The searing heatwave that has engulfed southeastern Australia since the start of the week, sparking hundreds of fires and prompting serious health warnings, has at least two days to run.

The heat, reaching into the mid-40s in some areas, will continue today and peak tomorrow, when firefighters are braced for what is expected to be their biggest challenge as strong winds sweep ahead of a cool change.

Late yesterday emergencies were declared as fires raged near Hopetoun, 400km northwest of Melbourne, and Yaapeet in Victoria’s western Wimmera region. Authorities were preparing for more fires from lightning strikes through South Australia, Victoria and New South Wales, and were struggling to contain out-of-control fires ahead of tomorrow’s furnace.

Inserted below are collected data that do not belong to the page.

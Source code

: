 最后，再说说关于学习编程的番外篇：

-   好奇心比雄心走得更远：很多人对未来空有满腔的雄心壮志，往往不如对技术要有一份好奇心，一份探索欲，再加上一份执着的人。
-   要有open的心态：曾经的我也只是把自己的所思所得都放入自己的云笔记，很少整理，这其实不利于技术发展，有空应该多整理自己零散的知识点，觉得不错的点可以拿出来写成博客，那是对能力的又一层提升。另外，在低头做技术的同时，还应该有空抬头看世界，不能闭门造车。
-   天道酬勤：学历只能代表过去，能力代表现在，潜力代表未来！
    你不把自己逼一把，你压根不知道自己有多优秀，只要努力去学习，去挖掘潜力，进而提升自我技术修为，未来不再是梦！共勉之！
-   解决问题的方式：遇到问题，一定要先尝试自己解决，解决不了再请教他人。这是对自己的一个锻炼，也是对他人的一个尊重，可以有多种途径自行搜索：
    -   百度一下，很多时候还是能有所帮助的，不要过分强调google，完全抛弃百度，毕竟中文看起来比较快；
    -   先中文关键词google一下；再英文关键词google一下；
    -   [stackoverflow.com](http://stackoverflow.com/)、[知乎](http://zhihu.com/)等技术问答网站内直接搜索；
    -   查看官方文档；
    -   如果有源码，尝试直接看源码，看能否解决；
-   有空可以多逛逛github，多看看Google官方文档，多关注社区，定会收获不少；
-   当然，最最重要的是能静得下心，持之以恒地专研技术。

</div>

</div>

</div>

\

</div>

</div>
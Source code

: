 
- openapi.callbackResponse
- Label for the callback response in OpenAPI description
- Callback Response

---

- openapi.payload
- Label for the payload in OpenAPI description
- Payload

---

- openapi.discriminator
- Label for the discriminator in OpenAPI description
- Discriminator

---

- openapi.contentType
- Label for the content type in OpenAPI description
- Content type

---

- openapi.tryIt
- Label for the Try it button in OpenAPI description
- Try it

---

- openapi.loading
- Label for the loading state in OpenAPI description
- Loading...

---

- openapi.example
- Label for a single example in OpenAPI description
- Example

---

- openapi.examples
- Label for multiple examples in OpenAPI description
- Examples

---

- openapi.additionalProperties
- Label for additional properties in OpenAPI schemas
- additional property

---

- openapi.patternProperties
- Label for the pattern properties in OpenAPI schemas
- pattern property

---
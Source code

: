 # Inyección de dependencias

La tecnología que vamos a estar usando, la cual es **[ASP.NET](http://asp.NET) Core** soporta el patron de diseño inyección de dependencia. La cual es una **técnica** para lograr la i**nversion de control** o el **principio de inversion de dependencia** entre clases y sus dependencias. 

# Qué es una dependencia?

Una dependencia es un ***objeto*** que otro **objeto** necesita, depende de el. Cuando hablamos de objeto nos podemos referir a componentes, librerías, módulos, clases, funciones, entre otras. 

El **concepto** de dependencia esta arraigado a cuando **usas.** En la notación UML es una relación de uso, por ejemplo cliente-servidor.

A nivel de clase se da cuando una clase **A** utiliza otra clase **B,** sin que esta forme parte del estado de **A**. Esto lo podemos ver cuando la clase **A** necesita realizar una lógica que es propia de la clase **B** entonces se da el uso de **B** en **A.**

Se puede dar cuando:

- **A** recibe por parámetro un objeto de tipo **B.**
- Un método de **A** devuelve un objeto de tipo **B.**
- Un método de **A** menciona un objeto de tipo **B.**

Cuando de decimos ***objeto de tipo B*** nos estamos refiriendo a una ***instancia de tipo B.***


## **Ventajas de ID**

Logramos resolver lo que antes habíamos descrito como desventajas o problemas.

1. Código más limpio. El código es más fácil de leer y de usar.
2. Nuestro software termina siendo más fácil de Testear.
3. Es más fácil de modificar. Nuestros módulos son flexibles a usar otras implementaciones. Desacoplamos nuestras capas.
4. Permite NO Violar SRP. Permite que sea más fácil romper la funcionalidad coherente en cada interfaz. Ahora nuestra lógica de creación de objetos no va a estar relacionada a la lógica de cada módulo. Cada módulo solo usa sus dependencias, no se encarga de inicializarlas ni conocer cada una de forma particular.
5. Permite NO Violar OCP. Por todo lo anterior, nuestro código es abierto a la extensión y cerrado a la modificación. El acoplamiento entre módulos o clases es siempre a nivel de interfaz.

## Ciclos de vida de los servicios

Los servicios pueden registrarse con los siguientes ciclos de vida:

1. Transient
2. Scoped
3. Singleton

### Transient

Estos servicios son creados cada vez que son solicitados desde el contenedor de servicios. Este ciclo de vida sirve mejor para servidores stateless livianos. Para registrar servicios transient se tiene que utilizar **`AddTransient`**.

Temperatures again topped 40°C in Adelaide yesterday, the fourth-hottest day since records began more than a century ago. The mercury is forecast to rise to 46°C today – just below the record 46.1°C set in 1939 – before slipping to 40°C tomorrow ahead of the cool change.

Melbourne will hit 41°C today and 42°C tomorrow, before plunging to 23°C on Saturday. The present run of 40°C-plus days has been exceeded only by the buildup to the 2009 Black Saturday fires.

Eastern Sydney, with other coastal areas cooled by onshore winds, will continue to escape the worst, with temperatures hovering around 30°C. But in the western suburbs temperatures will remain in the high 30s, and many inland areas will endure two or three more days in the 40s.

Record temperatures have also been recorded in Tasmania, rising to as high as 40°C in parts of the state.

Massive precautions have been taken to protect the vulnerable from the heat. Pools and beaches have been packed, and Melbourne beaches have had thousands of people swimming into the night to escape lingering heat.

Despite warnings, emergency services members have broken into cars to remove 11 children in danger of death from heat stress. One Sydney woman has been charged after leaving her baby locked in a car in Lakemba, in the city’s southwest. In Melbourne, the heat has hammered power supplies – leaving 20,000 people without power on Tuesday night – and affected train services.

Total fire bans cover large areas of Tasmania, SA, Victoria and NSW. In SA firefighters were battling dozens of fires, including a blaze near Rockleigh in the Adelaide Hills in which a woman was seriously burned trying to save pets from her home, and which has swept through 5000ha of land.

More than 200 fires were sparked by lightning strikes on Tuesday night. Dozens of bushfires, many also started by lightning, were late yesterday burning in Victoria, mostly in the northwestern Mallee region. A cafe has been destroyed on the Mornington Peninsula, southeast of Melbourne.
Firefighters were late yesterday fighting almost 30 fires in NSW, including two out-of-control grass fires near Griffith in the state’s southwest, and another in a forest in Big Oaky Valley, in the Upper Hunter region.